THE PROBLEM:
First find the line with "- **Insurance APIs:**" in the entries below, then set down exactly every line through the line with "- **Interstate Licensure", that line included.
- - - - - - -
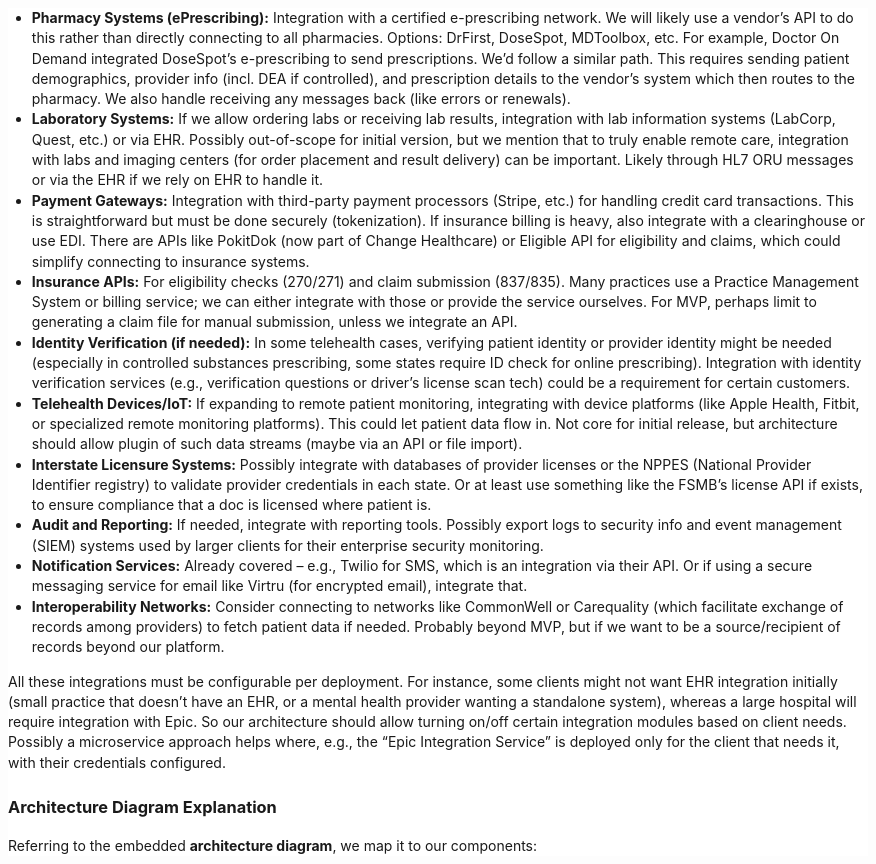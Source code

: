 - **Pharmacy Systems (ePrescribing):** Integration with a certified e-prescribing network. We will likely use a vendor’s API to do this rather than directly connecting to all pharmacies. Options: DrFirst, DoseSpot, MDToolbox, etc. For example, Doctor On Demand integrated DoseSpot’s e-prescribing to send prescriptions. We’d follow a similar path. This requires sending patient demographics, provider info (incl. DEA if controlled), and prescription details to the vendor’s system which then routes to the pharmacy. We also handle receiving any messages back (like errors or renewals).
- **Laboratory Systems:** If we allow ordering labs or receiving lab results, integration with lab information systems (LabCorp, Quest, etc.) or via EHR. Possibly out-of-scope for initial version, but we mention that to truly enable remote care, integration with labs and imaging centers (for order placement and result delivery) can be important. Likely through HL7 ORU messages or via the EHR if we rely on EHR to handle it.
- **Payment Gateways:** Integration with third-party payment processors (Stripe, etc.) for handling credit card transactions. This is straightforward but must be done securely (tokenization). If insurance billing is heavy, also integrate with a clearinghouse or use EDI. There are APIs like PokitDok (now part of Change Healthcare) or Eligible API for eligibility and claims, which could simplify connecting to insurance systems.
- **Insurance APIs:** For eligibility checks (270/271) and claim submission (837/835). Many practices use a Practice Management System or billing service; we can either integrate with those or provide the service ourselves. For MVP, perhaps limit to generating a claim file for manual submission, unless we integrate an API.
- **Identity Verification (if needed):** In some telehealth cases, verifying patient identity or provider identity might be needed (especially in controlled substances prescribing, some states require ID check for online prescribing). Integration with identity verification services (e.g., verification questions or driver’s license scan tech) could be a requirement for certain customers.
- **Telehealth Devices/IoT:** If expanding to remote patient monitoring, integrating with device platforms (like Apple Health, Fitbit, or specialized remote monitoring platforms). This could let patient data flow in. Not core for initial release, but architecture should allow plugin of such data streams (maybe via an API or file import).
- **Interstate Licensure Systems:** Possibly integrate with databases of provider licenses or the NPPES (National Provider Identifier registry) to validate provider credentials in each state. Or at least use something like the FSMB’s license API if exists, to ensure compliance that a doc is licensed where patient is.
- **Audit and Reporting:** If needed, integrate with reporting tools. Possibly export logs to security info and event management (SIEM) systems used by larger clients for their enterprise security monitoring.
- **Notification Services:** Already covered – e.g., Twilio for SMS, which is an integration via their API. Or if using a secure messaging service for email like Virtru (for encrypted email), integrate that.
- **Interoperability Networks:** Consider connecting to networks like CommonWell or Carequality (which facilitate exchange of records among providers) to fetch patient data if needed. Probably beyond MVP, but if we want to be a source/recipient of records beyond our platform.

All these integrations must be configurable per deployment. For instance, some clients might not want EHR integration initially (small practice that doesn’t have an EHR, or a mental health provider wanting a standalone system), whereas a large hospital will require integration with Epic. So our architecture should allow turning on/off certain integration modules based on client needs. Possibly a microservice approach helps where, e.g., the “Epic Integration Service” is deployed only for the client that needs it, with their credentials configured.

### Architecture Diagram Explanation

Referring to the embedded **architecture diagram**, we map it to our components:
- - - - - - -
ANSWER BOX:
- **Insurance APIs:** For eligibility checks (270/271) and claim submission (837/835). Many practices use a Practice Management System or billing service; we can either integrate with those or provide the service ourselves. For MVP, perhaps limit to generating a claim file for manual submission, unless we integrate an API.
- **Identity Verification (if needed):** In some telehealth cases, verifying patient identity or provider identity might be needed (especially in controlled substances prescribing, some states require ID check for online prescribing). Integration with identity verification services (e.g., verification questions or driver’s license scan tech) could be a requirement for certain customers.
- **Telehealth Devices/IoT:** If expanding to remote patient monitoring, integrating with device platforms (like Apple Health, Fitbit, or specialized remote monitoring platforms). This could let patient data flow in. Not core for initial release, but architecture should allow plugin of such data streams (maybe via an API or file import).
- **Interstate Licensure Systems:** Possibly integrate with databases of provider licenses or the NPPES (National Provider Identifier registry) to validate provider credentials in each state. Or at least use something like the FSMB’s license API if exists, to ensure compliance that a doc is licensed where patient is.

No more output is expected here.